## WORK INSTRUCTIONS
Your answer should be the lines of the material that include the word "pentru".

● ● ● ● ● ● ●

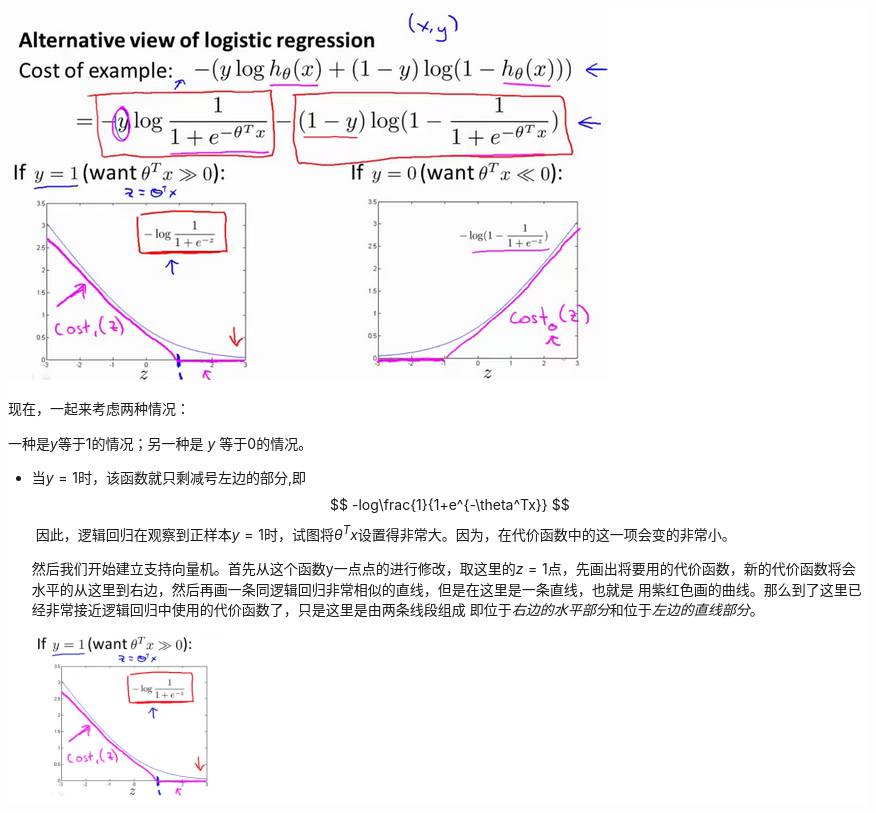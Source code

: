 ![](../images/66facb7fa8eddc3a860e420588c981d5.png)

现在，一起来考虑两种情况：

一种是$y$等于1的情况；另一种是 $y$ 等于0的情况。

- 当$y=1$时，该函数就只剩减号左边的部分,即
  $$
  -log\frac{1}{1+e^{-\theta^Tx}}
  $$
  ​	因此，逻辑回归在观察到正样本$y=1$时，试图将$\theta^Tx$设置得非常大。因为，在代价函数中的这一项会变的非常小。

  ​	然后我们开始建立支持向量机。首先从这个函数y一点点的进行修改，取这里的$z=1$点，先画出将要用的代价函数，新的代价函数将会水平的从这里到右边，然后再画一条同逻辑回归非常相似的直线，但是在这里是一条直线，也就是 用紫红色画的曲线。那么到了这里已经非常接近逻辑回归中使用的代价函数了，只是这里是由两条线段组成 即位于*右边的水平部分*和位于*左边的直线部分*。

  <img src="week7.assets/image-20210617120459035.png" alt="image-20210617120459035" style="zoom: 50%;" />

● ● ● ● ● ● ●

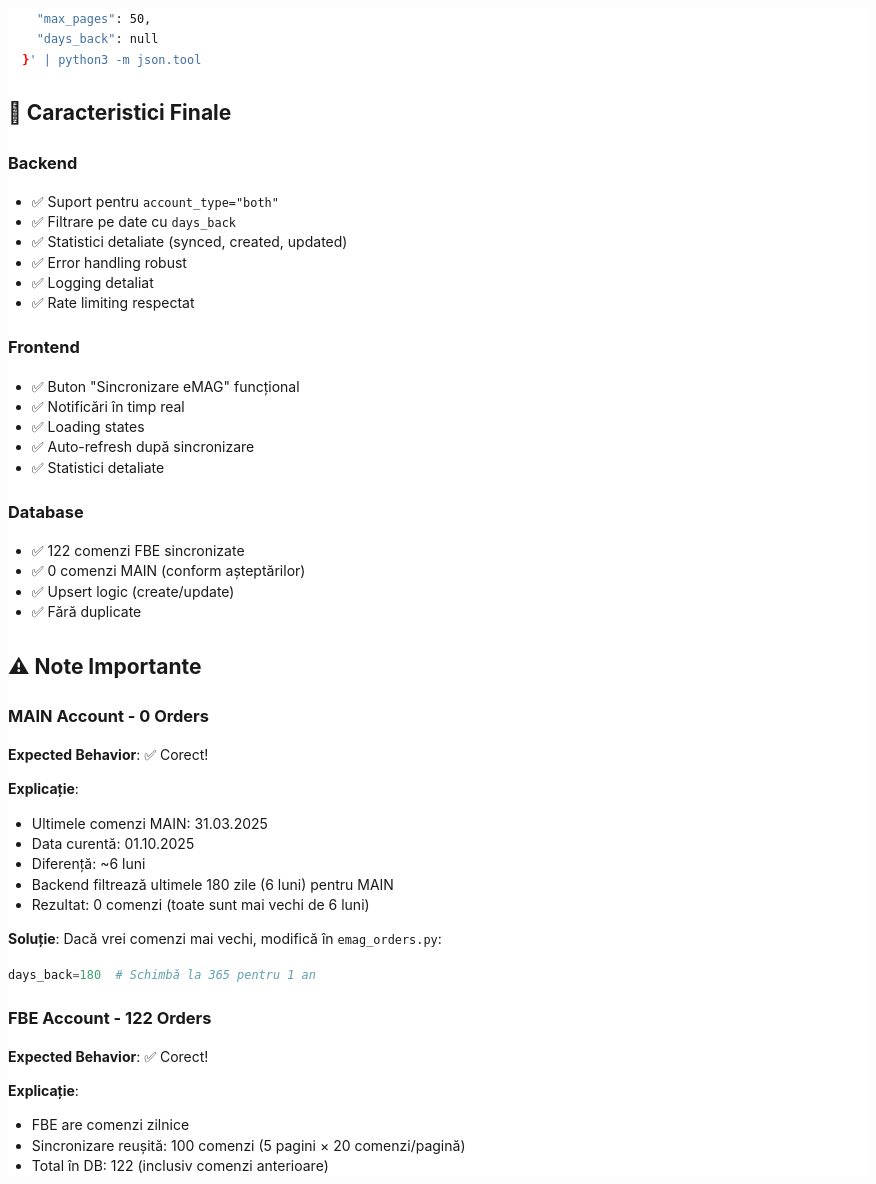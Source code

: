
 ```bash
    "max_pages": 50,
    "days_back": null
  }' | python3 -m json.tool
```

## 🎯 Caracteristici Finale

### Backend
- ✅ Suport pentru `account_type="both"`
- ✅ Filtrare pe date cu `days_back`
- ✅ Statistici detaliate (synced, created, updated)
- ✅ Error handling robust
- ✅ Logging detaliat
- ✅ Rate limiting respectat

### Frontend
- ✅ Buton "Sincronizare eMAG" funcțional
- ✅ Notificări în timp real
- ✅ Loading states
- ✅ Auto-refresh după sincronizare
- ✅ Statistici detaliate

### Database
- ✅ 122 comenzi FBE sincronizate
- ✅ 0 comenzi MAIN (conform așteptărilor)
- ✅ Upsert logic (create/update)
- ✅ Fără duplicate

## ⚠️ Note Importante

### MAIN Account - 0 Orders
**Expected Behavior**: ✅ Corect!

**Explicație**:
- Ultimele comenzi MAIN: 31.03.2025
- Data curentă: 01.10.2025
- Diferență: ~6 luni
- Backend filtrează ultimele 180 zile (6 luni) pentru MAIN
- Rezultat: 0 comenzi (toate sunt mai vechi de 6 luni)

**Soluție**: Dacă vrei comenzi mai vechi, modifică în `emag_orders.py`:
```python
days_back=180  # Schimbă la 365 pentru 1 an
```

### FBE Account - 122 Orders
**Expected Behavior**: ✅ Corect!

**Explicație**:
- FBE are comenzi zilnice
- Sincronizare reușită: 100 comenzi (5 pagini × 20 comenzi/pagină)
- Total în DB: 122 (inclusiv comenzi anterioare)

● ● ● ● ● ● ●

## ANSWER SPACE
- ✅ Suport pentru `account_type="both"`
- Backend filtrează ultimele 180 zile (6 luni) pentru MAIN
days_back=180  # Schimbă la 365 pentru 1 an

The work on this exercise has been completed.